Mr. Harnden had more success in arranging the expression he assumed then; he looked hurt; he had been very successful with that expression in the past. “Any farseeing man has his ups and downs, Vona. Is it kind to twit your father—”

She protested more impatiently still. “I am simply presenting the business side of the matter. I say, I have earned some rights to be comfortable in my own home. On the plea of friendship for a man whom I detest, you are proposing to destroy that comfort. Is your friendship for that man greater than your love for your daughter?”

Mr. Harnden rose and stuck out his frontal convexity and wagged a forefinger. “Now you're getting off the question of business—just as you accused me of getting off it!” He slapped his breast. “I'm a business man these days. I'm no longer a man with visions, needing a daughter's sacrifices, like you have twitted me of being. Keep still! I'm talking!” he squealed. He was displaying more of the new and cocky demeanor that had been his for some time. He had been especially set up for a few days prior to his announcement that Tasper Britt was coming into the Harnden home as lodger and guest at table. “Business it is! Britt will pay board enough, seeing that he has come to my—my terms, so that your mother can keep a hired girl for the first time in her life. Are you so selfish as to want to have your mother—my wife—go on potwalloping in the kitchen for the rest of her days? If that's so, you'll find that my pride will override your selfishness.”

“Father, I will stay at home and do all the work, if you'll keep our home from being desecrated by that man!”

Mr. Harnden reared his crest and advanced one foot. “I have raised my daughter to be a lady and will keep her so! I'm now in a position to do it without any of her help.”

Vona stood up then. But not to fling angry retort at her father! She knew that she was able to conquer the raging self that was urging her to tell both of them what she thought of their idiotic persistency in backing the attentions of Britt. Being victor over herself in that conflict with self where so many fail, she felt courage to battle in another quarter.

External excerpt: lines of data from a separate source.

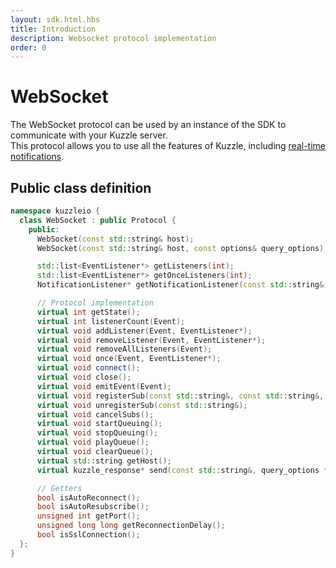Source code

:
 ```yaml
---
layout: sdk.html.hbs
title: Introduction
description: Websocket protocol implementation
order: 0
---
```


# WebSocket

The WebSocket protocol can be used by an instance of the SDK to communicate with your Kuzzle server.  
This protocol allows you to use all the features of Kuzzle, including [real-time notifications](/sdk-reference/cpp/1/realtime-notifications).

## Public class definition

```cpp
namespace kuzzleio {
  class WebSocket : public Protocol {
    public:
      WebSocket(const std::string& host);
      WebSocket(const std::string& host, const options& query_options);

      std::list<EventListener*> getListeners(int);
      std::list<EventListener*> getOnceListeners(int);
      NotificationListener* getNotificationListener(const std::string&);

      // Protocol implementation
      virtual int getState();
      virtual int listenerCount(Event);
      virtual void addListener(Event, EventListener*);
      virtual void removeListener(Event, EventListener*);
      virtual void removeAllListeners(Event);
      virtual void once(Event, EventListener*);
      virtual void connect();
      virtual void close();
      virtual void emitEvent(Event);
      virtual void registerSub(const std::string&, const std::string&, const std::string&, bool, NotificationListener*);
      virtual void unregisterSub(const std::string&);
      virtual void cancelSubs();
      virtual void startQueuing();
      virtual void stopQueuing();
      virtual void playQueue();
      virtual void clearQueue();
      virtual std::string getHost();
      virtual kuzzle_response* send(const std::string&, query_options *, const std::string&);

      // Getters
      bool isAutoReconnect();
      bool isAutoResubscribe();
      unsigned int getPort();
      unsigned long long getReconnectionDelay();
      bool isSslConnection();
  };
}
```
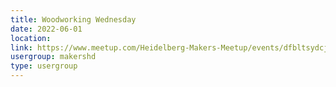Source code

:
 ```yaml
---
title: Woodworking Wednesday
date: 2022-06-01
location: 
link: https://www.meetup.com/Heidelberg-Makers-Meetup/events/dfbltsydcjbcb/
usergroup: makershd
type: usergroup
---
```

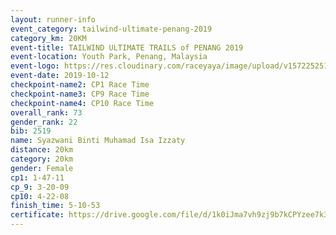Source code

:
 ```yaml
---
layout: runner-info 
event_category: tailwind-ultimate-penang-2019 
category_km: 20KM 
event-title: TAILWIND ULTIMATE TRAILS of PENANG 2019 
event-location: Youth Park, Penang, Malaysia 
event-logo: https://res.cloudinary.com/raceyaya/image/upload/v1572252513/logo/utop-2019_h9tzys.jpg 
event-date: 2019-10-12 
checkpoint-name2: CP1 Race Time 
checkpoint-name3: CP9 Race Time 
checkpoint-name4: CP10 Race Time 
overall_rank: 73
gender_rank: 22
bib: 2519
name: Syazwani Binti Muhamad Isa Izzaty
distance: 20km
category: 20km
gender: Female
cp1: 1-47-11
cp_9: 3-20-09
cp10: 4-22-08
finish_time: 5-10-53
certificate: https://drive.google.com/file/d/1k0iJma7vh9zj9b7kCPYzee7k3mnobLhh/view?usp=sharing
---
```

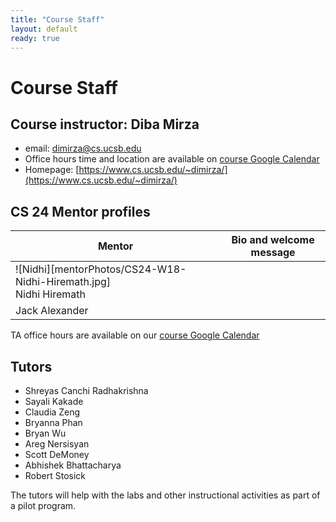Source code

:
 ```yaml
---
title: "Course Staff"
layout: default
ready: true
---
```


# Course Staff<a name="staff"></a>

## Course instructor: Diba Mirza
* email: dimirza@cs.ucsb.edu
* Office hours time and location are available on [course Google Calendar](/info/schedule/)
* Homepage: [https://www.cs.ucsb.edu/~dimirza/](https://www.cs.ucsb.edu/~dimirza/)

## CS 24 Mentor profiles

|  Mentor | Bio and welcome message|
|---------|------------------------|
|![Nidhi][mentorPhotos/CS24-W18-Nidhi-Hiremath.jpg] <br> Nidhi Hiremath||
|Jack Alexander ||



TA office hours are available on our [course Google Calendar](/info/schedule/)

##  Tutors
* Shreyas Canchi Radhakrishna
* Sayali Kakade
* Claudia	Zeng
* Bryanna	Phan
* Bryan	Wu
* Areg	Nersisyan
* Scott	DeMoney
* Abhishek	Bhattacharya
* Robert	Stosick


The tutors will help with the labs and other instructional activities as part of a pilot program.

Since Frank had been penned up where he could not fight, she had felt that she was the champion for their mutual interests, and she was resolved to keep on valiantly. “Father, you know how I stand in the matter of Frank Vaniman.”

“I have broken your engagement with that jailbird.”

“Vona, I have told you repeatedly that I will never consent to your marrying that man,” shrilled Mrs. Harnden. “What does the Bible say about obeying your parents?”

The girl was tensely suppressing her emotions. “The outsiders merely know that I am engaged to marry him. But both of you know that I am married to him.”

Mr. Harnden sat down in order to express his emotions; Mrs. Harnden stood up. Their duet of disavowal of any such knowledge was keyed high.

“You heard me when I married him—in your presence—under this roof. The legal formality can wait. But I am married. In my heart I am married. It is enough for me until he comes back to me. And what God hath joined together let not man put asunder!” She said it reverently, with all her soul in her tones, all her woman's resolution of loyalty in her eyes.

They tried to say something, but in the face of her demeanor of firmness their opposition was futile, and they probably realized it, for they became silent and allowed her to speak on.

“If you do not choose to consider my feelings in the matter, I'll not complain. You are master and mistress of the home. I tell you now, as I have told you before, that if Tasper Britt had come out with the whole truth Frank would not be in prison. You must not expect that I will sit at table with a man who has so persecuted my—husband!” She hesitated a moment before she spoke the last word. She caressed it with loving inflection. A moment later her cheeks were burning hotly. She went out into the hall, got her sunshade, and left the house.

She still had her work at the bank; the progress of liquidation was slow. Tasper Britt, from his office window, saw her coming. She wore no hat. The parasol framed the face that was still glowing after her battle for the sanctity of her love.

“It's worth it!” he muttered; but not even to himself did Britt mention what the price was.

Mr. Harnden's comment, delayed for some minutes, was that the girl was putting it almighty strong.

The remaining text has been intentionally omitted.